[[ SUPPLIED MATERIAL open ]]

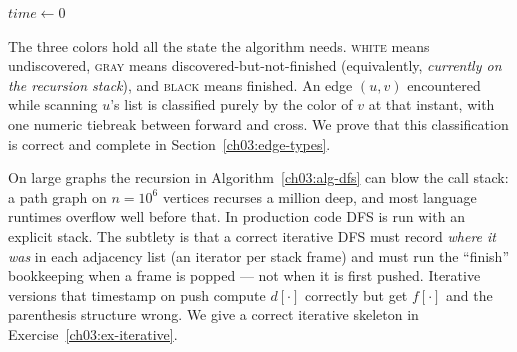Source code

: \begin{algorithm}[H]
\DontPrintSemicolon
{}
\BlankLine
{}
$\mathit{time}\gets 0$\;
\BlankLine
{}
\caption{Depth-first search with timestamps and edge classification}
\label{ch03:alg-dfs}
\end{algorithm}

The three colors hold all the state the algorithm needs. \textsc{white} means undiscovered, \textsc{gray} means discovered-but-not-finished (equivalently, \emph{currently on the recursion stack}), and \textsc{black} means finished. An edge $(u,v)$ encountered while scanning $u$'s list is classified purely by the color of $v$ at that instant, with one numeric tiebreak between forward and cross. We prove that this classification is correct and complete in Section~\ref{ch03:edge-types}.

\begin{trapbox}
On large graphs the recursion in Algorithm~\ref{ch03:alg-dfs} can blow the call stack: a path graph on $n=10^6$ vertices recurses a million deep, and most language runtimes overflow well before that. In production code DFS is run with an explicit stack. The subtlety is that a correct iterative DFS must record \emph{where it was} in each adjacency list (an iterator per stack frame) and must run the ``finish'' bookkeeping when a frame is popped --- not when it is first pushed. Iterative versions that timestamp on push compute $d[\cdot]$ correctly but get $f[\cdot]$ and the parenthesis structure wrong. We give a correct iterative skeleton in Exercise~\ref{ch03:ex-iterative}.
\end{trapbox}

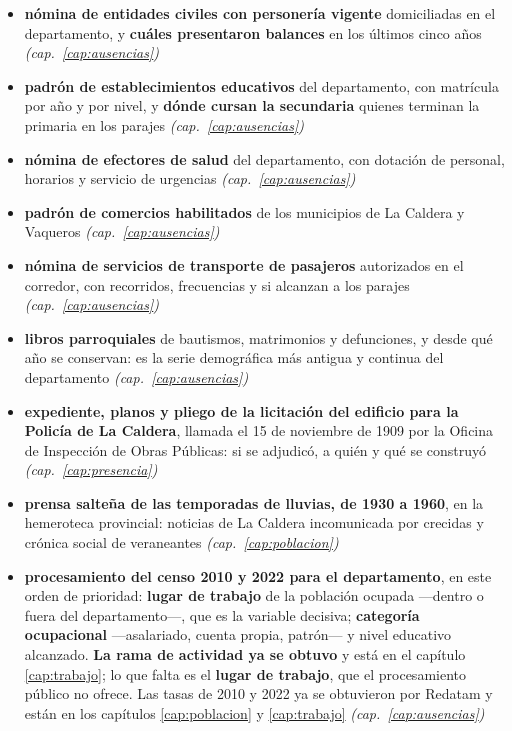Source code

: \begin{itemize}
\item \textbf{nómina de entidades civiles con personería vigente} domiciliadas en el departamento, y \textbf{cuáles presentaron balances} en los últimos cinco años \textit{(cap.\ \ref{cap:ausencias})}
\item \textbf{padrón de establecimientos educativos} del departamento, con matrícula por año y por nivel, y \textbf{dónde cursan la secundaria} quienes terminan la primaria en los parajes \textit{(cap.\ \ref{cap:ausencias})}
\item \textbf{nómina de efectores de salud} del departamento, con dotación de personal, horarios y servicio de urgencias \textit{(cap.\ \ref{cap:ausencias})}
\item \textbf{padrón de comercios habilitados} de los municipios de La Caldera y Vaqueros \textit{(cap.\ \ref{cap:ausencias})}
\item \textbf{nómina de servicios de transporte de pasajeros} autorizados en el corredor, con recorridos, frecuencias y si alcanzan a los parajes \textit{(cap.\ \ref{cap:ausencias})}
\item \textbf{libros parroquiales} de bautismos, matrimonios y defunciones, y desde qué año se conservan: es la serie demográfica más antigua y continua del departamento \textit{(cap.\ \ref{cap:ausencias})}
\item \textbf{expediente, planos y pliego de la licitación del edificio para la Policía de La Caldera}, llamada el 15 de noviembre de 1909 por la Oficina de Inspección de Obras Públicas: si se adjudicó, a quién y qué se construyó \textit{(cap.\ \ref{cap:presencia})}
\item \textbf{prensa salteña de las temporadas de lluvias, de 1930 a 1960}, en la hemeroteca provincial: noticias de La Caldera incomunicada por crecidas y crónica social de veraneantes \textit{(cap.\ \ref{cap:poblacion})}
\item \textbf{procesamiento del censo 2010 y 2022 para el departamento}, en este orden de prioridad: \textbf{lugar de trabajo} de la población ocupada ---dentro o fuera del departamento---, que es la variable decisiva; \textbf{categoría ocupacional} ---asalariado, cuenta propia, patrón--- y nivel educativo alcanzado. \textbf{La rama de actividad ya se obtuvo} y está en el capítulo \ref{cap:trabajo}; lo que falta es el \textbf{lugar de trabajo}, que el procesamiento público no ofrece. Las tasas de 2010 y 2022 ya se obtuvieron por Redatam y están en los capítulos \ref{cap:poblacion} y \ref{cap:trabajo} \textit{(cap.\ \ref{cap:ausencias})}

\end{itemize}
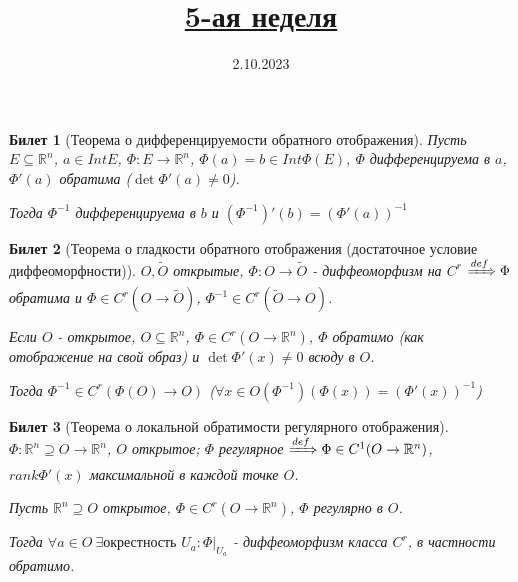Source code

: \documentclass[11pt,a4paper,oneside]{scrartcl}
\title{\href{https://youtu.be/KuG517F82VE?si=f8m6ZjJHx0_MvQsf}{5-ая неделя}}
\date{2.10.2023}
\newtheorem{ticket}{Билет}
\begin{document}
\pagestyle{empty}

\maketitle

\setcounter{ticket}{15}
\addtocounter{ticket}{-1}
\begin{ticket}[Теорема о дифференцируемости обратного отображения]
    Пусть $E \subseteq \mathbb{R}^n$, $a \in IntE$, $\Phi: E \rightarrow \mathbb{R}^n$,
    $\Phi(a) = b \in Int \Phi(E)$, $\Phi$ дифференцируема в $a$,
    $\Phi'(a)$ обратима ($\det \Phi'(a) \neq 0$).

    Тогда $\Phi^{-1}$ дифференцируема в $b$ и $(\Phi^{-1})'(b) = (\Phi'(a))^{-1}$
\end{ticket}

\begin{ticket}[Теорема о гладкости обратного отображения (достаточное условие диффеоморфности)]
    $O, \tilde{O}$ открытые, $\Phi: O \rightarrow \tilde{O}$ - диффеоморфизм на $C^r$ $\xRightarrow{def} \Phi$ обратима
    и $\Phi \in C^r(O \rightarrow \tilde{O})$, $\Phi^{-1} \in C^r(\tilde{O} \rightarrow O)$.

    Если $O$ - открытое, $O \subseteq \mathbb{R}^n$, $\Phi \in C^r(O \rightarrow \mathbb{R}^n)$,
    $\Phi$ обратимо (как отображение на свой образ) и $\det \Phi'(x) \neq 0$ всюду в $O$.

    Тогда $\Phi^{-1} \in C^r(\Phi(O) \rightarrow O)$
    ($\forall x \in O (\Phi^{-1})(\Phi(x)) = (\Phi'(x))^{-1}$)
\end{ticket}

\begin{ticket}[Теорема о локальной обратимости регулярного отображения]
    $\Phi: \mathbb{R}^n \supseteq O \rightarrow \mathbb{R}^n$, $O$ открытое;
    $\Phi$ регулярное $\xRightarrow{def} \Phi \in C^1(O \rightarrow \mathbb{R}^n)$,
    $rank \Phi'(x)$ максимальной в каждой точке $O$.

    Пусть $\mathbb{R}^n \supseteq O$ открытое, $\Phi \in C^r(O \rightarrow \mathbb{R}^n)$,
    $\Phi$ регулярно в $O$.

    Тогда $\forall a \in O \ \exists \text{окрестность } U_a: \Phi |_{U_a}$
    - диффеоморфизм класса $C^r$, в частности обратимо.
\end{ticket}
\end{document}
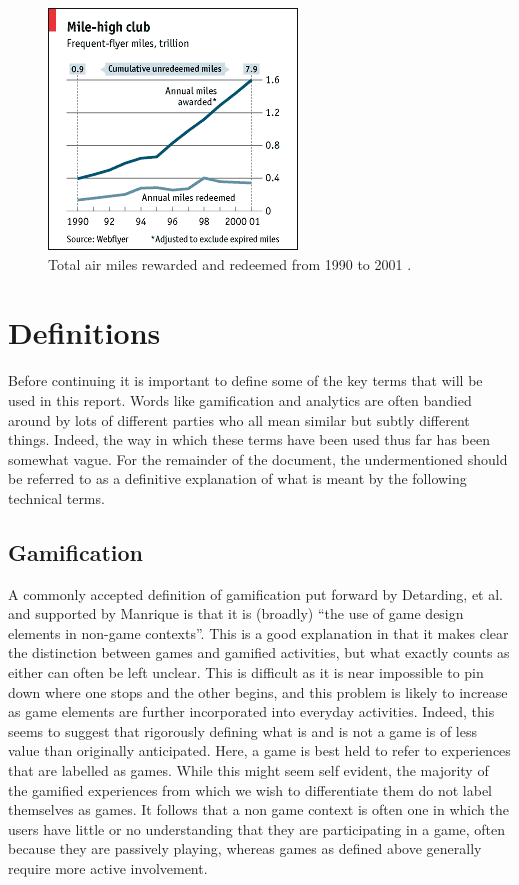 \documentclass[12pt]{article}
\begin{document}
\begin{figure}[p]
	\includegraphics{../img/flyer.png}
	\caption{Total air miles rewarded and redeemed from 1990 to 2001 \cite{freq-fly}.}
	\label{freq-flyer}
\end{figure}

\section{Definitions}
Before continuing it is important to define some of the key terms that will be used in this report. Words like gamification and analytics are often bandied around by lots of different parties who all mean similar but subtly different things. Indeed, the way in which these terms have been used thus far has been somewhat vague. For the remainder of the document, the undermentioned should be referred to as a definitive explanation of what is meant by the following technical terms.

\subsection{Gamification}
A commonly accepted definition of gamification put forward by Detarding, et al. \cite{deterding2011game} and supported by Manrique \cite{iversitymooc} is that it is (broadly) ``the use of game design elements in non-game contexts''. This is a good explanation in that it makes clear the distinction between games and gamified activities, but what exactly counts as either can often be left unclear. This is difficult as it is near impossible to pin down where one stops and the other begins, and this problem is likely to increase as game elements are further incorporated into everyday activities. Indeed, this seems to suggest that rigorously defining what is and is not a game is of less value than originally anticipated. Here, a game is best held to refer to experiences that are labelled as games. While this might seem self evident, the majority of the gamified experiences from which we wish to differentiate them do not label themselves as games. It follows that a non game context is often one in which the users have little or no understanding that they are participating in a game, often because they are passively playing, whereas games as defined above generally require more active involvement.
\end{document}
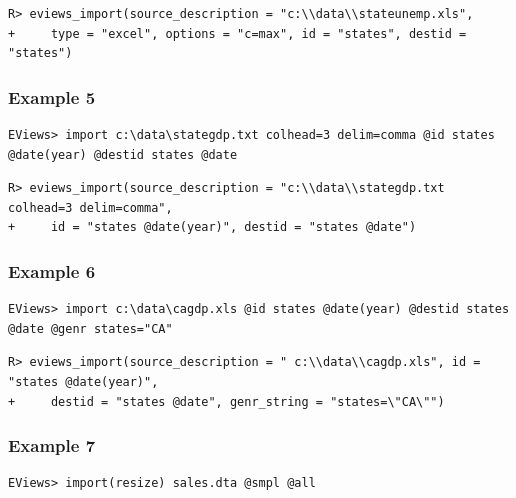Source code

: \begin{verbatim}
R> eviews_import(source_description = "c:\\data\\stateunemp.xls",
+     type = "excel", options = "c=max", id = "states", destid = "states")
\end{verbatim}

\hypertarget{example-5-1}{%
\subsubsection{Example 5}\label{example-5-1}}

\begin{verbatim}
EViews> import c:\data\stategdp.txt colhead=3 delim=comma @id states @date(year) @destid states @date
\end{verbatim}

\begin{verbatim}
R> eviews_import(source_description = "c:\\data\\stategdp.txt colhead=3 delim=comma",
+     id = "states @date(year)", destid = "states @date")
\end{verbatim}

\hypertarget{example-6-1}{%
\subsubsection{Example 6}\label{example-6-1}}

\begin{verbatim}
EViews> import c:\data\cagdp.xls @id states @date(year) @destid states @date @genr states="CA"
\end{verbatim}

\begin{verbatim}
R> eviews_import(source_description = " c:\\data\\cagdp.xls", id = "states @date(year)",
+     destid = "states @date", genr_string = "states=\"CA\"")
\end{verbatim}

\hypertarget{example-7-1}{%
\subsubsection{Example 7}\label{example-7-1}}

\begin{verbatim}
EViews> import(resize) sales.dta @smpl @all
\end{verbatim}

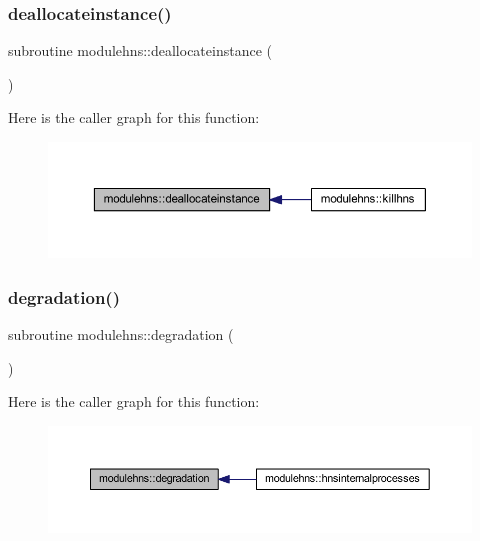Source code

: \subsubsection{\texorpdfstring{deallocateinstance()}{deallocateinstance()}}
{\footnotesize\ttfamily subroutine modulehns\+::deallocateinstance (\begin{DoxyParamCaption}{ }\end{DoxyParamCaption})\hspace{0.3cm}{\ttfamily [private]}}

Here is the caller graph for this function\+:\nopagebreak
\begin{figure}[H]
\begin{center}
\leavevmode
\includegraphics[width=350pt]{namespacemodulehns_a3c016aeb7936c47cd4071d8b9aa3ac75_icgraph}
\end{center}
\end{figure}
\mbox{\label{namespacemodulehns_a378c8e88593c5f512652c5189a9a9729}} 
\subsubsection{\texorpdfstring{degradation()}{degradation()}}
{\footnotesize\ttfamily subroutine modulehns\+::degradation (\begin{DoxyParamCaption}{ }\end{DoxyParamCaption})\hspace{0.3cm}{\ttfamily [private]}}

Here is the caller graph for this function\+:\nopagebreak
\begin{figure}[H]
\begin{center}
\leavevmode
\includegraphics[width=350pt]{namespacemodulehns_a378c8e88593c5f512652c5189a9a9729_icgraph}
\end{center}
\end{figure}
\mbox{\label{namespacemodulehns_a2b9b45c82fa5451490cda26d15845a31}} 
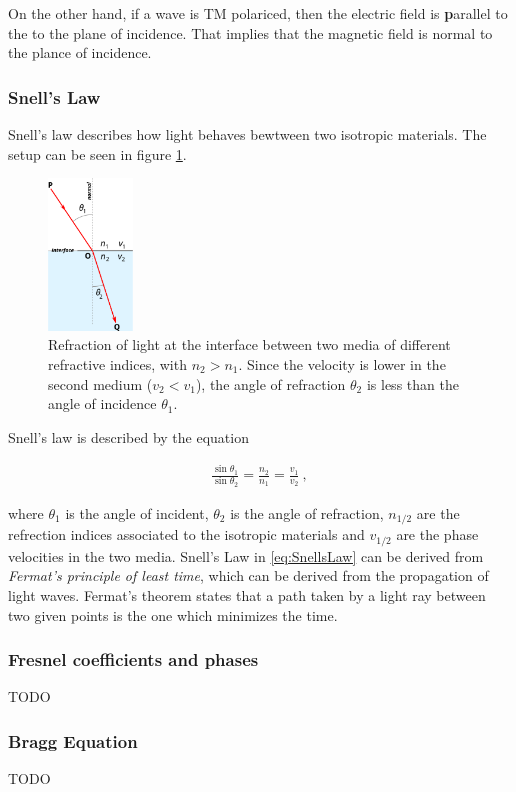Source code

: On the other hand, if a wave is TM polariced, then the electric field is \textbf{p}arallel to the to the plane of incidence. That implies that the magnetic field is normal to the plance of incidence.

\subsubsection{Snell's Law}

Snell's law describes how light behaves bewtween two isotropic materials. The setup can be seen in figure \ref{fig:snellsLaw}.

\begin{figure}[h!]
    \centering
    \includegraphics[width=0.2\textwidth]{figures/SnellsLaw2.png}
    \caption{Refraction of light at the interface between two media of different refractive indices, with $n_2 > n_1$. Since the velocity is lower in the second medium ($v_2 < v_1$), the angle of refraction $\theta_2$ is less than the angle of incidence $\theta_1$.}
    \label{fig:snellsLaw}
\end{figure}

Snell's law is described by the equation 

\begin{align}
\frac{\sin \theta_1}{\sin \theta_2} = \frac{n_2}{n_1} = \frac{v_1}{v_2}~,
\label{eq:SnellsLaw}
\end{align}

where $\theta_1$ is the angle of incident, $\theta_2$ is the angle of refraction, $n_{1/2}$ are the refrection indices associated to the isotropic materials and $v_{1/2}$ are the phase velocities in the two media. Snell's Law in \ref{eq:SnellsLaw} can be derived from \textit{Fermat's principle of least time}, which can be derived from the propagation of light waves. Fermat's theorem states that a path taken by a light ray between two given points is the one which minimizes the time.

\subsubsection{Fresnel coefficients and phases}

TODO


\subsubsection{Bragg Equation}


TODO
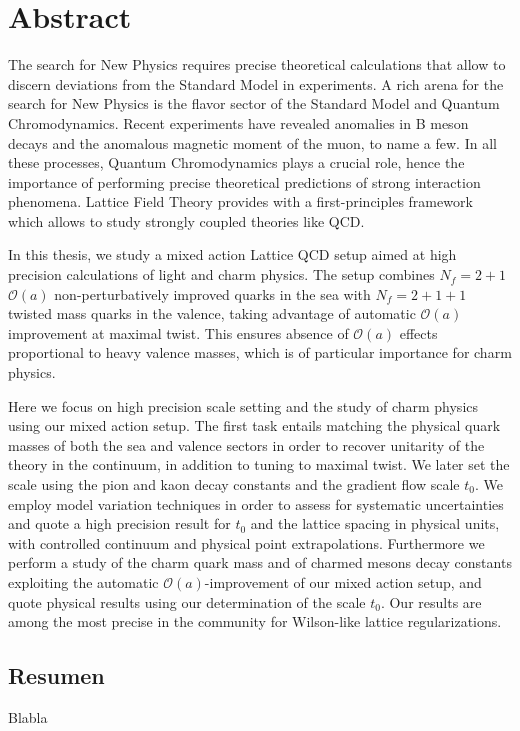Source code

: \begingroup
\let\clearpage\relax
\let\cleardoublepage\relax
\let\cleardoublepage\relax

\chapter*{Abstract}
The search for New Physics requires precise theoretical calculations that allow to discern deviations from the Standard Model in experiments. A rich arena for the search for New Physics is the flavor sector of the Standard Model and Quantum Chromodynamics. Recent experiments have revealed anomalies in B meson decays and the anomalous magnetic moment of the muon, to name a few. In all these processes, Quantum Chromodynamics plays a crucial role, hence the importance of performing precise theoretical predictions of strong interaction phenomena. Lattice Field Theory provides with a first-principles framework which allows to study strongly coupled theories like QCD.

In this thesis, we study a mixed action Lattice QCD setup aimed at high precision calculations of light and charm physics. The setup combines $N_f=2+1$ $\mathcal{O}(a)$ non-perturbatively improved quarks in the sea with $N_f=2+1+1$ twisted mass quarks in the valence, taking advantage of automatic $\mathcal{O}(a)$ improvement at maximal twist. This ensures absence of $\mathcal{O}(a)$ effects proportional to heavy valence masses, which is of particular importance for charm physics. 

Here we focus on high precision scale setting and the study of charm physics using our mixed action setup. The first task entails matching the physical quark masses of both the sea and valence sectors in order to recover unitarity of the theory in the continuum, in addition to tuning to maximal twist. We later set the scale using the pion and kaon decay constants and the gradient flow scale $t_0$. We employ model variation techniques in order to assess for systematic uncertainties and quote a high precision result for $t_0$ and the lattice spacing in physical units, with controlled continuum and physical point extrapolations. Furthermore we perform a study of the charm quark mass and of charmed mesons decay constants exploiting the automatic $\mathcal{O}(a)$-improvement of our mixed action setup, and quote physical results using our determination of the scale $t_0$. Our results are among the most precise in the community for Wilson-like lattice regularizations.

\vfill

\begin{otherlanguage}{spanish}
\chapter*{Resumen}
Blabla
\end{otherlanguage}

\endgroup

\vfill
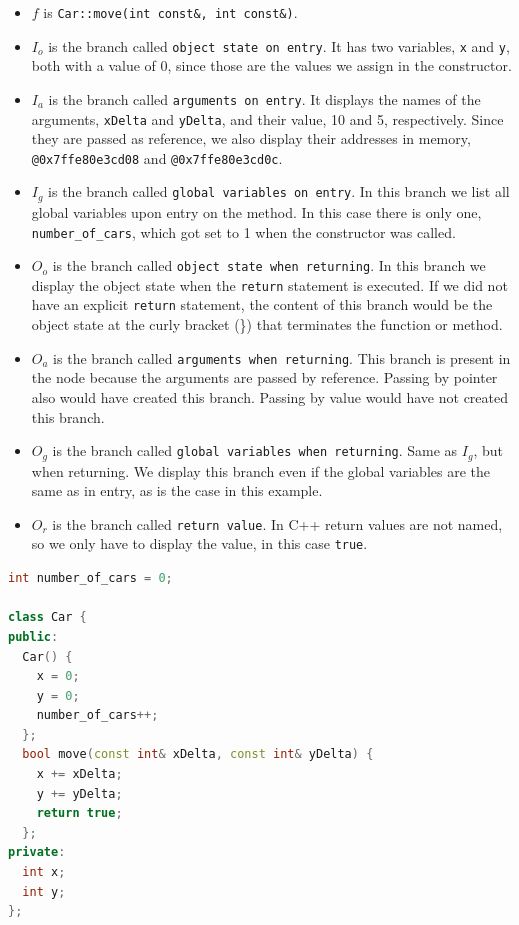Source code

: \begin{definition}[Node]
\begin{exmp}
\begin{itemize}
    \item \(f\) is \verb|Car::move(int const&, int const&)|.
    \item \(I_o\) is the branch called \verb|object state on entry|. It has two variables, \verb|x| and \verb|y|, both with a value of 0, since those are the values we assign in the constructor.
    \item \(I_a\) is the branch called \verb|arguments on entry|. It displays the names of the arguments, \verb|xDelta| and \verb|yDelta|, and their value, 10 and 5, respectively. Since they are passed as reference, we also display their addresses in memory, \verb"@0x7ffe80e3cd08" and \verb"@0x7ffe80e3cd0c".
    \item \(I_g\) is the branch called \verb|global variables on entry|. In this branch we list all global variables upon entry on the method. In this case there is only one, \verb|number_of_cars|, which got set to 1 when the constructor was called.
    \item \(O_o\) is the branch called \verb|object state when returning|. In this branch we display the object state when the \verb|return| statement is executed. If we did not have an explicit \verb|return| statement, the content of this branch would be the object state at the curly bracket (\}) that terminates the function or method. 
    \item \(O_a\) is the branch called \verb|arguments when returning|. This branch is present in the node because the arguments are passed by reference. Passing by pointer also would have created this branch. Passing by value would have not created this branch.
    \item \(O_g\) is the branch called \verb|global variables when returning|. Same as \(I_g\), but when returning. We display this branch even if the global variables are the same as in entry, as is the case in this example.
    \item \(O_r\) is the branch called \verb|return value|. In C++ return values are not named, so we only have to display the value, in this case \verb|true|. 
\end{itemize}

\begin{lstlisting}[style=interfaces, language=C++, caption=Car class, frame=tb, label={lst:carClass}]
int number_of_cars = 0;

class Car {
public:
  Car() {
    x = 0;
    y = 0;
    number_of_cars++;
  };
  bool move(const int& xDelta, const int& yDelta) {
    x += xDelta;
    y += yDelta;
    return true;
  };
private:
  int x;
  int y;
};


\end{lstlisting}
\end{exmp}
\end{definition}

[[ SUPPLIED MATERIAL closed ]]

EXERCISE BRIEF: If a line above holds the string "supseteq", copy it out.

ANSWER AREA:
    $\Phi: \mathbb{R}^n \supseteq O \rightarrow \mathbb{R}^n$, $O$ открытое;
    Пусть $\mathbb{R}^n \supseteq O$ открытое, $\Phi \in C^r(O \rightarrow \mathbb{R}^n)$,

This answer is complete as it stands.